The key to dynamic programming is to have a recurrence formula. When designing it, think about what kind of variables or current we need to know to get the next state. Of course, this variable has to help you get the final answer.

In this problem, a first thought would be devise a DP array that stores the length of longest valid parentheses (LVP).  However, if we know the s[i]'s LVP, it seems not helping me to know s[i+1]'s LVP, because the matching pair would be far back. But we are asking substring, meaning that if s[i] is in a solution, then s[i+1] might be in the solution, and the s[i+1]'s matching pair should be the one back s[i]'s matching pair. Therefore, if we record the s[i] matching pair's position, we would be able to know s[i+1]'s matching pair. If it doesn't match anything, then we just make the index its value.

Okay, now we have an array dp, which stores the index of the matching pair. So far so good. But it can't handle "()()" situation. Yes, I realize it from testing...

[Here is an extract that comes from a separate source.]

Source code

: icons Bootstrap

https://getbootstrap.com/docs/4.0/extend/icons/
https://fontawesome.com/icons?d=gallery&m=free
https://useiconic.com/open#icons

So the next step is to integrate the dp array. Here is the code:

class Solution(object):
    def longestValidParentheses(self, s):
        """
        :type s: str
        :rtype: int
        """
        if len(s) == 1: return 0
        # first round to get the position of the matching pair
        dp = [i for i in range(len(s))]
        for i in range(1, len(s)):
            if s[i] == '(':
                continue
            k = i - 1
            while dp[k] != k and k > 0:
                k = dp[k] - 1
            if s[k] == '(' and k >= 0:
                dp[i] = k
            else:
                dp[i] = i
        # second round to get the final answer, basically
        # to connect case like this: "()()"
        i = len(s) - 1
        res = 0
        while i > 0:
            if dp[i] != i:
                tmp_res, k = 0, i
                while dp[k] != k and k > 0:
                    tmp_res += (k - dp[k] + 1)
                    k = dp[k] - 1
                res = max(res, tmp_res)
                i = k
            else:
                i -= 1
        return res